Suite à la sortie de leur dernier album le 14 janvier 2017, les bisontins de My Lady’s House ont eu la gentillesse  de répondre aux questions de SensationRock. Inspiré de l’histoire et de la culture du pays de l’Oncle Sam , Far East nous replonge morceau après morceau dans les États-Unis de la fin du XIXème siècle. Épuré, sincère et intime, on peut dire que ce nouvel opus ( dont la chronique est consultable ici ) gagne son pari haut la main. Allez, il est temps d’en savoir plus à son sujet !

 

SensationRock : L’album Far East puise manifestement son univers dans l’imaginaire culturel américain. Quelles sont les références cinématographiques et musicales qui composent cet univers ?

Guillaume ( voix, guitares ) : Une fois l’album terminé, beaucoup de gens nous ont fait cette même remarque, à savoir que l’album avait un côté très cinématographique. Effectivement, et même si les morceaux n’ont pas été composés avec cette idée en tête, les musiques de
Far East seraient tout à fait susceptibles de faire partie de BO ; l’une de celles-ci a d’ailleurs illustré le dernier Rendez-vous en Terre inconnue avec Christiana Reali.
S’il fallait une référence cinématographique, dans l’esprit, l’ensemble du disque pourrait être apparenté au film Dead Man de Jim Jarmusch ( 1995 ) – dont la BO avait été signée Neil Young – en particulier les morceaux très ambiants joués à la Jazzmaster et son vibrato légendaire !
Ces derniers temps, musicalement, j’ai tout particulièrement apprécié le duo folk américain The Milk Carton Kids, un petit bijou aussi fin et brillant sur scène que sur album. On peut les entendre sur la BO – décidément – du film Inside Llewyn Davis des frères Cohen.
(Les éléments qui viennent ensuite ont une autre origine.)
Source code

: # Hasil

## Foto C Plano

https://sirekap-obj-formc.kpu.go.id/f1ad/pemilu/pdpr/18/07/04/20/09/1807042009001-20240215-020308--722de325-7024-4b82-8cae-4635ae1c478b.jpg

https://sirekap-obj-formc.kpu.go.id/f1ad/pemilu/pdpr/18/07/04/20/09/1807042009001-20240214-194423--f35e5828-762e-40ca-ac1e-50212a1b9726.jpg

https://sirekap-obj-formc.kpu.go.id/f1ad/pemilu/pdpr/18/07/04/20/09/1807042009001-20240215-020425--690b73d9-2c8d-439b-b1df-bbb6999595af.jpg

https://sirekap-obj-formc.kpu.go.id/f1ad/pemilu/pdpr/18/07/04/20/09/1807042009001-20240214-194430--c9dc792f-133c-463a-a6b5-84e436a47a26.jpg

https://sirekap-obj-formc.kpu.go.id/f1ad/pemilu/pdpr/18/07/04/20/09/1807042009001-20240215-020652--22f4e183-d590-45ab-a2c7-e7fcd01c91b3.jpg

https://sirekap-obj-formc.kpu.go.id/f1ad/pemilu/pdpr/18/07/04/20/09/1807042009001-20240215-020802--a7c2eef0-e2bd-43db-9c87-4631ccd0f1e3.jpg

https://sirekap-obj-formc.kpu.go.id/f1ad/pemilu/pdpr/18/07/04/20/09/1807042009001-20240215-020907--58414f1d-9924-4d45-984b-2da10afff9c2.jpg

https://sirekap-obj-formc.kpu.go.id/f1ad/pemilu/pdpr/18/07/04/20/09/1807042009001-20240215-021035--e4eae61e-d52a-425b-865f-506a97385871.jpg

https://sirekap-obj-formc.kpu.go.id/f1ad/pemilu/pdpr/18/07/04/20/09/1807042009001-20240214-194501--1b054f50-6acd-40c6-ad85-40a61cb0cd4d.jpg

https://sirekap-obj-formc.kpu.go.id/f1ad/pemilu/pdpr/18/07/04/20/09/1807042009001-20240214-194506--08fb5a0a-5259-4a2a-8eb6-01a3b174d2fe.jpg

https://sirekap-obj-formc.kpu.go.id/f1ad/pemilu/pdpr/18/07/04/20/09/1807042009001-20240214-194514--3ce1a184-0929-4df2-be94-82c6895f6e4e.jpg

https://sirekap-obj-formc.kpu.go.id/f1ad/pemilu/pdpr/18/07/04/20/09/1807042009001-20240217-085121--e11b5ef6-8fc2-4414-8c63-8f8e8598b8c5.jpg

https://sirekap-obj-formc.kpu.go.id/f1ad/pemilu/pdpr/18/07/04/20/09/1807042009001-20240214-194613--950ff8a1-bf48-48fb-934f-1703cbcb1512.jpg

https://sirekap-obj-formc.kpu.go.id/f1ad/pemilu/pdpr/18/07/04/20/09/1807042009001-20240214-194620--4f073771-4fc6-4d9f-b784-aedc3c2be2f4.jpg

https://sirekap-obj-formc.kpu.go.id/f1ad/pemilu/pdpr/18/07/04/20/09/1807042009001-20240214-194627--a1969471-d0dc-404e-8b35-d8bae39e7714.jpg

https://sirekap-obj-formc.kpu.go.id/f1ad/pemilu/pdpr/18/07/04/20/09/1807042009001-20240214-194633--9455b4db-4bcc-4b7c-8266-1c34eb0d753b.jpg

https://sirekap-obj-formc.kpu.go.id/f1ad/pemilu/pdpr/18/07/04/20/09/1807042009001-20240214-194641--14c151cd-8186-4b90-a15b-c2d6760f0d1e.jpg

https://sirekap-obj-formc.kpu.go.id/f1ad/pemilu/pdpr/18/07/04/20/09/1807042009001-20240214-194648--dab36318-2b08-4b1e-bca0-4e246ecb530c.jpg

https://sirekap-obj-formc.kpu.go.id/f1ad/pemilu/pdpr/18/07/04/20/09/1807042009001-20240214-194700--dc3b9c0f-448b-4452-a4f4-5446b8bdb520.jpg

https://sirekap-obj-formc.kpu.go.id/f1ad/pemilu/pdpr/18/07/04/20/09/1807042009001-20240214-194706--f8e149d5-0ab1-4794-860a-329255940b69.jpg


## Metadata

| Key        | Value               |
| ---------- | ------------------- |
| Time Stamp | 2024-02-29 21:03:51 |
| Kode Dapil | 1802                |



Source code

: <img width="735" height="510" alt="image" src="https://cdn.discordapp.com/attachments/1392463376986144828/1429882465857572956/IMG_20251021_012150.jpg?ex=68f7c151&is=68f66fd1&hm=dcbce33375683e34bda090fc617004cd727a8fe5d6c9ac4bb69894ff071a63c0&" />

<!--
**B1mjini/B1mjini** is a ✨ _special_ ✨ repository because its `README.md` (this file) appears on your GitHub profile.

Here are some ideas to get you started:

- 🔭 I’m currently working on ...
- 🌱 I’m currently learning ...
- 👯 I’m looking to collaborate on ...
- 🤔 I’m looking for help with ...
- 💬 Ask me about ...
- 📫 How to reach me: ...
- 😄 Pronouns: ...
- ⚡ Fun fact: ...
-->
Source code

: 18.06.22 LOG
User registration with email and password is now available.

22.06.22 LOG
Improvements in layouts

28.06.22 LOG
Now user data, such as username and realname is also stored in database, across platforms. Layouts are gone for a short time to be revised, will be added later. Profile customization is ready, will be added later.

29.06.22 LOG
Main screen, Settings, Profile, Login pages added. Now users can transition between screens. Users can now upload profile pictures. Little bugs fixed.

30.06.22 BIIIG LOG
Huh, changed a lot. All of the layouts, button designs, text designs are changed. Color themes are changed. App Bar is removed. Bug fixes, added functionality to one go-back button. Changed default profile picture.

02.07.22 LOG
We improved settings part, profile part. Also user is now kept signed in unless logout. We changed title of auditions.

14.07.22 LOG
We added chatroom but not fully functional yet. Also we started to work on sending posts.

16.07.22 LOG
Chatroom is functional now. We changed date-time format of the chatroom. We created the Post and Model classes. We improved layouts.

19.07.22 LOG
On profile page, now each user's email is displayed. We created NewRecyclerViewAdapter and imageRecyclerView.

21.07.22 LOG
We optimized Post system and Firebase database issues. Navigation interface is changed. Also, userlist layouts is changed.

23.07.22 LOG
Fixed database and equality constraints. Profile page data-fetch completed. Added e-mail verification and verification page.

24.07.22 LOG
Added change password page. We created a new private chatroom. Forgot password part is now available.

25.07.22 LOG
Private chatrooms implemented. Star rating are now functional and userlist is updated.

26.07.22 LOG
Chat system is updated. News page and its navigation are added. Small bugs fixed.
Simon ( voix, guitare ) : Les classiques Bob Dylan, Johnny Cash, Neil Young, Elliott Smith, Nick Drake, Simon & Garfunkel, Richmond Fontaine…sont toujours les références. Les B.O. de film, c’est un truc que j’adore depuis gamin. Je repense aux vinyles de Morricone que j’écoutais à cette époque…Ça fait plaisir quand on nous dit que nos morceaux sonnent cinématographique. Tout l’univers autour de Nick Cave ( scénarios, musiques, films… ) me plait beaucoup. Dans un autre style, celui de Wes Anderson. Pendant la composition et l’enregistrement de Far East, j’ai été marqué par le disque instrumental réalisé par Willy Vlautin et Paul Brainard de Richmond Fontaine ( c’est en fait la bande-son du second roman de Vlautin, ”Northline’ ‘), le deuxième album de l’Australienne Tiny Ruins, un folk feutré avec des sonorités presque jazz, The Bunkhouse Vol. 1 : Anchor Black Tattoo de Fionn Regan, un Irlandais habitué du home recording.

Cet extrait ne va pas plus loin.